As threats of war are once again the reality in the world, following the US assassination of Iranian official Qasem Soleimani, how our culture depicts war is once again under the microscope. There is a long history of powerful anti-war films (All Quiet On The Western Front, Platoon, Coming Home) that depict the anxieties about imperial interventions and offering challenges to how past wars should be remembered.
Sadly, the new Sam Mendes film, 1917, is not that. Just in time to be Oscar bait, 1917 has already won Best Drama at the Golden Globes and been nominated for 10 Academy Awards. It is one of the frontrunners to win the big prize next month and has been released to critical and commercial success. Yet, while it is in many ways stunning, it falls into the similar trap of providing a visual representation of war without asking the deeper questions about why there is war.
Aesthetics
Set in April 1917, two soldiers, Lance Corporal Blake and Schofield, are asked to warn a nearby battalion to call off a planned attack against the German lines and avert disaster. With Blake’s brother among those soldiers set to advance, they begin the trek and avert enemy fire and booby-traps, in hopes of stopping the death of 1600 troops.
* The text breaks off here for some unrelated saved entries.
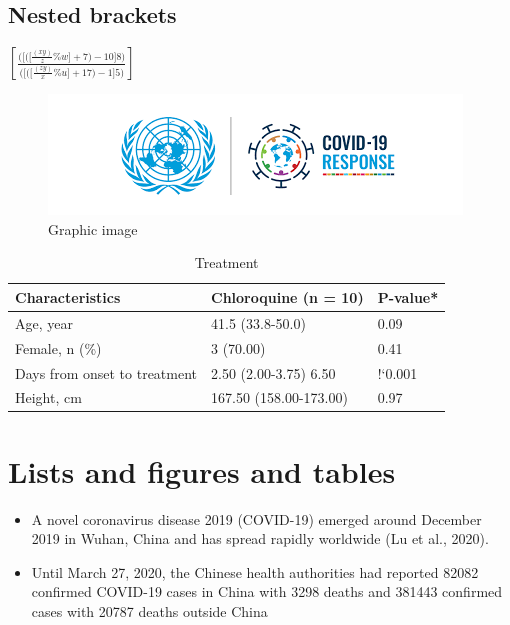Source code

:\documentclass[10pt]{article}
\begin{document}
\subsection{Nested brackets}

$
\left[\frac{\Bigg(\bigg[\Big(\big[\frac{(xy)}{z}\%w\big]+7\Big)-10\bigg]8\Bigg)}{\Bigg(\bigg[\Big(\big[\frac{(zy)}{x}\%u\big]+17\Big)-1\bigg]5\Bigg)}\right]
$


\newpage

\begin{figure}
\centering
\label{fig:label1}
\includegraphics[scale=0.7]{covid.png}
\caption{Graphic image}
\end{figure}

\begin{table}[hbt!]
\begin{center}
\begin{tabular}{| l | l | l |}
\hline
Characteristics & Chloroquine (n = 10) & P-value* \\
\hline\hline
Age, year & 41.5 (33.8-50.0) & 0.09 \\
\hline
Female, n (\%) & 3 (70.00) & 0.41 \\
\hline
Days from onset to treatment & 2.50 (2.00-3.75) 6.50 & !`0.001 \\
\hline
Height, cm & 167.50 (158.00-173.00) & 0.97 \\
\hline


\end{tabular}
\end{center}
\caption{Treatment}
\label{tab:table1}
\end{table}
\section{Lists and figures and tables}
\label{section:sec2}

\begin{itemize}
\item A novel coronavirus disease 2019 (COVID-19) emerged around December
2019 in Wuhan, China and has spread rapidly worldwide (Lu et al., 2020).

\item Until March 27, 2020, the Chinese health authorities had reported 82082
confirmed COVID-19 cases in China with 3298 deaths and 381443 confirmed cases with 20787 deaths outside China
\end{itemize}
\end{document}
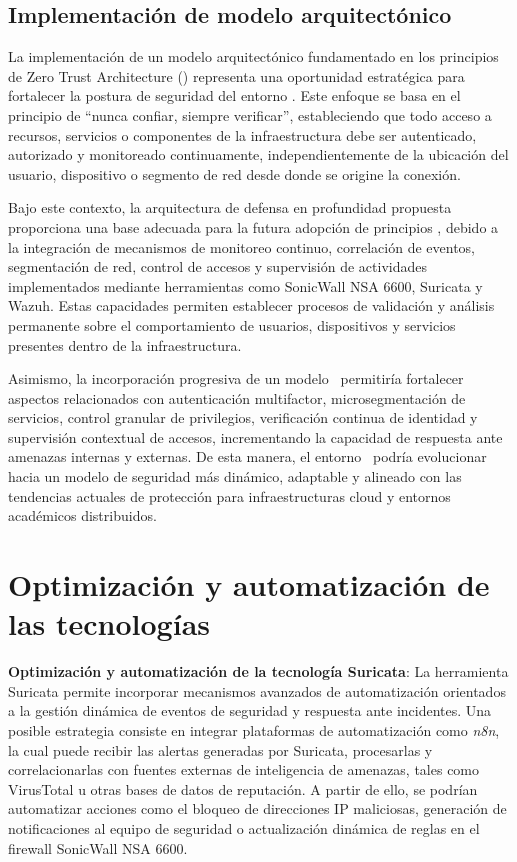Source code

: \subsection{Implementación de modelo arquitectónico \ZTA}
\noindent

La implementación de un modelo arquitectónico fundamentado en los principios de Zero Trust Architecture (\ZTA) representa una oportunidad 
estratégica para fortalecer la postura de seguridad del entorno \GRID. Este enfoque se basa en el principio de ``nunca confiar, siempre 
verificar'', estableciendo que todo acceso a recursos, servicios o componentes de la infraestructura debe ser autenticado, autorizado y 
monitoreado continuamente, independientemente de la ubicación del usuario, dispositivo o segmento de red desde donde se origine la conexión.

Bajo este contexto, la arquitectura de defensa en profundidad propuesta proporciona una base adecuada para la futura adopción de principios 
\ZTA, debido a la integración de mecanismos de monitoreo continuo, correlación de eventos, segmentación de red, control de accesos y 
supervisión de actividades implementados mediante herramientas como SonicWall NSA 6600, Suricata y Wazuh. Estas capacidades permiten 
establecer procesos de validación y análisis permanente sobre el comportamiento de usuarios, dispositivos y servicios presentes dentro de 
la infraestructura.

Asimismo, la incorporación progresiva de un modelo \ZTA\ permitiría fortalecer aspectos relacionados con autenticación multifactor, 
microsegmentación de servicios, control granular de privilegios, verificación continua de identidad y supervisión contextual de accesos, 
incrementando la capacidad de respuesta ante amenazas internas y externas. De esta manera, el entorno \GRID\ podría evolucionar hacia un 
modelo de seguridad más dinámico, adaptable y alineado con las tendencias actuales de protección para infraestructuras cloud y entornos 
académicos distribuidos.

\section{Optimización y automatización de las tecnologías}
\noindent

\textbf{Optimización y automatización de la tecnología Suricata}:  
La herramienta Suricata permite incorporar mecanismos avanzados de automatización orientados a la gestión dinámica de eventos de seguridad 
y respuesta ante incidentes. Una posible estrategia consiste en integrar plataformas de automatización como \textit{n8n}, la cual puede 
recibir las alertas generadas por Suricata, procesarlas y correlacionarlas con fuentes externas de inteligencia de amenazas, tales como 
VirusTotal u otras bases de datos de reputación. A partir de ello, se podrían automatizar acciones como el bloqueo de direcciones IP 
maliciosas, generación de notificaciones al equipo de seguridad o actualización dinámica de reglas en el firewall SonicWall NSA 6600.

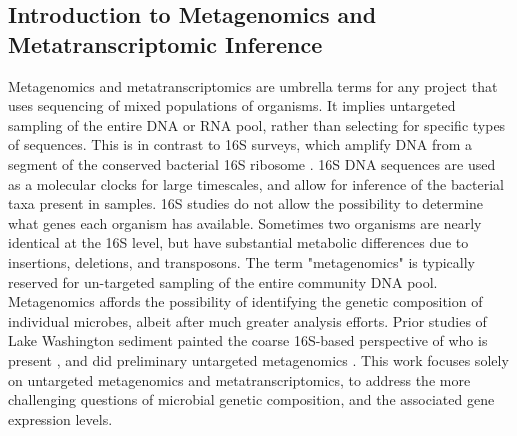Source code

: \subsection{Introduction to Metagenomics and Metatranscriptomic Inference}
Metagenomics and metatranscriptomics are umbrella terms for any project that uses sequencing of mixed populations of organisms.
It implies untargeted sampling of the entire DNA or RNA pool, rather than selecting for specific types of sequences.
This is in contrast to 16S surveys, which amplify DNA from a segment of the conserved bacterial 16S ribosome \cite{kunin2008}.
16S DNA sequences are used as a molecular clocks for large timescales, and allow for inference of the bacterial taxa present in samples.
16S studies do not allow the possibility to determine what genes each organism has available.
Sometimes two organisms are nearly identical at the 16S level, but have substantial metabolic differences due to insertions, deletions, and transposons.  %
The term "metagenomics" is typically reserved for un-targeted sampling of the entire community DNA pool.
Metagenomics affords the possibility of identifying the genetic composition of individual microbes, albeit after much greater analysis efforts.
Prior studies of Lake Washington sediment painted the coarse 16S-based perspective of who is present \cite{beck2013LW, hernandez2015LW, oshkin2015LW}, and did preliminary untargeted metagenomics \cite{beck2013LW, oshkin2015LW}.
This work focuses solely on untargeted metagenomics and metatranscriptomics, to address the more challenging questions of microbial genetic composition, and the associated gene expression levels. %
Without a doubt, this film is a technical and visual masterpiece. Shot as a two hour-long single take (there are seamless and imperceptible cuts apparently) the movie is propulsive, filled with tension, broken up by some really breathtaking set pieces (the cinematography by legendary cameraman Roger Deakins is stunning—give him the Oscar already!), and emotionally heart-wrenching. The skill that Mendes and his crew show in the final product is impressive. It is understandable why this film has garnered the attention it has on that level.
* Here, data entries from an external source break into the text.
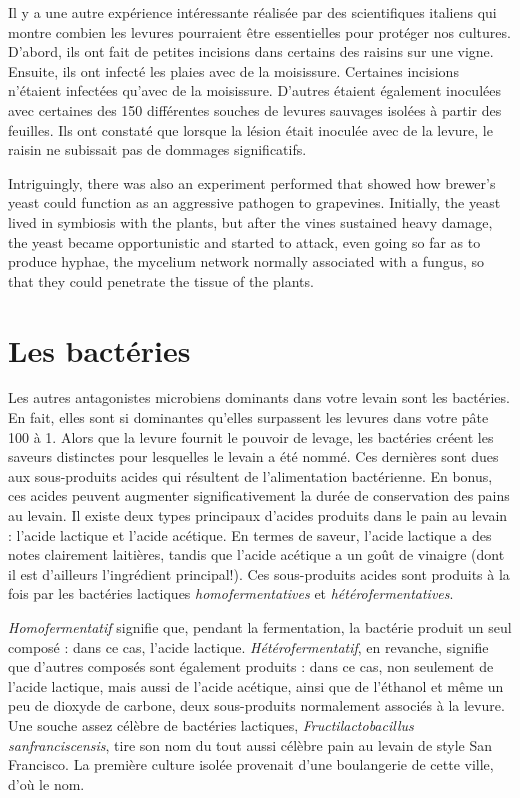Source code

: Il y a une autre expérience intéressante réalisée par des scientifiques italiens qui montre combien les levures pourraient être essentielles pour protéger nos cultures. D'abord, ils ont fait de petites incisions dans certains des raisins sur une vigne. Ensuite, ils ont infecté les plaies avec de la moisissure. Certaines incisions n'étaient infectées qu'avec de la moisissure. D'autres étaient également inoculées avec certaines des 150 différentes souches de levures sauvages isolées à partir des feuilles. Ils ont constaté que lorsque la lésion était inoculée avec de la levure, le raisin ne subissait pas de dommages significatifs.

Intriguingly, there was also an experiment performed that showed how brewer's yeast could function as an aggressive pathogen to grapevines. Initially, the yeast lived in symbiosis with the plants, but after the vines sustained heavy damage, the yeast became opportunistic and started to attack, even going so far as to produce hyphae, the mycelium network normally associated with a fungus, so that they could penetrate the tissue of the plants.

\section{Les bactéries}

Les autres antagonistes microbiens dominants dans votre levain sont les bactéries. En fait, elles sont si dominantes qu'elles surpassent les levures dans votre pâte 100 à 1. Alors que la levure fournit le pouvoir de levage, les bactéries créent les saveurs distinctes pour lesquelles le levain a été nommé. Ces dernières sont dues aux sous-produits acides qui résultent de l'alimentation bactérienne. En bonus, ces acides peuvent augmenter significativement la durée de conservation des pains au levain.
Il existe deux types principaux d'acides produits dans le pain au levain : l'acide lactique et l'acide acétique. En termes de saveur, l'acide lactique a des notes clairement laitières, tandis que l'acide acétique a un goût de vinaigre (dont il est d'ailleurs l'ingrédient principal!). Ces sous-produits acides sont produits à la fois par les bactéries lactiques \emph{homofermentatives} et \emph{hétérofermentatives}.

\emph{Homofermentatif} signifie que, pendant la fermentation, la bactérie produit un seul composé : dans ce cas, l'acide lactique. \emph{Hétérofermentatif}, en revanche, signifie que d'autres composés sont également produits : dans ce cas, non seulement de l'acide lactique, mais aussi de l'acide acétique, ainsi que de l'éthanol et même un peu de dioxyde de carbone, deux sous-produits normalement associés à la levure. Une souche assez célèbre de bactéries lactiques, \emph{Fructilactobacillus sanfranciscensis}, tire son nom du tout aussi célèbre pain au levain de style San Francisco. La première culture isolée provenait d'une boulangerie de cette ville, d'où le nom.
But is that enough? Recent decades have seen many big budget and/or stunning war films. Saving Private Ryan, Dunkirk, and The Hurtlocker come to mind. What all these films have in common, however, is their obsession with the aesthetic of war but not the politics behind it. 1917 keeps in that tradition, offering the most minute detail of the battlefield: the barbed wire, the bloodied corpses, the ragged trenches, the intensity of gun fire.
Politics
Showing how violent and brutal war is, however, doesn’t do anything to challenge the march to war that our leaders seem intent on every few years. When politicians and militaries recount the experiences of WWI and WWII, the brutality of war isn’t erased but rather is seen as character-building and valiant. The wars may have been horrid, but they were just and those who fought them should be idolized because of how horrid their experiences were. Any attempts to ask the questions behind the conflict (why they were fought? In whose interests were they fought? Who did the fighting?) are dismissed as trying to insert politics into something that is apolitical.
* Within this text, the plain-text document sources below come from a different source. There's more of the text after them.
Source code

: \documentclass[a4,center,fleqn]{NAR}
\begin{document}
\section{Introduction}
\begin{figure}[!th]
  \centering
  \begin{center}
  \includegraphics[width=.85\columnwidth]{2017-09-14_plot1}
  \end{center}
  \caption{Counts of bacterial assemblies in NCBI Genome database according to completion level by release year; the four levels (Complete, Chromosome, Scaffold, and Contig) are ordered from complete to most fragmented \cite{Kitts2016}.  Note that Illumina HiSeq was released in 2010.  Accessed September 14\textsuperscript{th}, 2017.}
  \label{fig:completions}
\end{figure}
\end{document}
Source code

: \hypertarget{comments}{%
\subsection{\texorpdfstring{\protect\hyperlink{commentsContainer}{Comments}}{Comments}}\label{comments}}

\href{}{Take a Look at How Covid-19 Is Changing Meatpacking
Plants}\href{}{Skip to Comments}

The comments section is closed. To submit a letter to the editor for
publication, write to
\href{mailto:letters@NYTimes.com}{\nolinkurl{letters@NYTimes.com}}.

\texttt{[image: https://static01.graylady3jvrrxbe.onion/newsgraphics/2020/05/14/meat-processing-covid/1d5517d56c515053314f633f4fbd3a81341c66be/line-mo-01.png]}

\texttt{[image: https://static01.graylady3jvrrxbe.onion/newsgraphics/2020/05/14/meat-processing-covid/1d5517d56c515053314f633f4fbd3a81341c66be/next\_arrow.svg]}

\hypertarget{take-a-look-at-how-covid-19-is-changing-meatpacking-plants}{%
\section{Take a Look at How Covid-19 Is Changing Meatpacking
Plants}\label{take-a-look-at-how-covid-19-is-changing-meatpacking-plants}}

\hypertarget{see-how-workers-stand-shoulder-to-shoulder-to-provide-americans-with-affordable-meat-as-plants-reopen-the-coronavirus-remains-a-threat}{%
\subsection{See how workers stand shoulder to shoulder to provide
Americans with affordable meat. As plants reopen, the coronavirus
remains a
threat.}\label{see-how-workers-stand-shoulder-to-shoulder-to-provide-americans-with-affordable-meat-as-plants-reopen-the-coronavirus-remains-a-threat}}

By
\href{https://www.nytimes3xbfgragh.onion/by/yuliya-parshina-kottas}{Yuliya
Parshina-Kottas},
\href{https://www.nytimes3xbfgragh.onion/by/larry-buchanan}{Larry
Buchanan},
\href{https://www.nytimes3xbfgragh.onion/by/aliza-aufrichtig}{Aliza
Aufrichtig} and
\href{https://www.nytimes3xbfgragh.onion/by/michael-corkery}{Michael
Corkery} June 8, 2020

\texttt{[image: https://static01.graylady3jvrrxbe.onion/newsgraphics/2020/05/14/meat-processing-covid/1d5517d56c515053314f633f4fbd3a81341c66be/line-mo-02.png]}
But war, as Clausewitz noted, is politics by other means. It is the continuation of policies into the realm of armed conflict when no other resolution is deemed possible. WWI was unquestionably about the British and French empires protecting their colonial projects from the advances of Germany, eager to get into the imperial game. Millions of largely working-class soldiers on all sides were sent to their death in order to protect the interests of competing capitalists. It was the policies of colonialism and imperialism that required the bloodshed.
But 1917 doesn’t ask any of those questions. In passing, some soldiers complain about the endless conflict but there is hardly any meat to the dialogue, leaving little impression. While the film powerfully depicts the ugliness of war, by asking few questions it does little to challenge the narratives of imperialism, which continue to hold up the World Wars as moments of national unity and greatness, leaving out the details about who benefited from this unity, who benefited from the sacrifice.
Toward the end of the film, the Colonel the two soldiers had to deliver their message to pessimistically notes that the war would only end with the last man standing. But that in fact was not true and it is an ironic line in a film called 1917. Several months before the events of this film, Russian soldiers, workers and peasants overthrew their Tsar and by November of that year the Bolshevik revolution would lead to Russia pulling out. Within a year, another revolution in Germany, inspired by the Bolsheviks, would result in the end of WWI, leaving in its place a revolutionary spirit and movements across the world.
While 1917 is a well-crafted and entertaining film, it is the 1917 of revolution that we need to talk about and remember if we truly want to end the carnage the film so vividly depicts.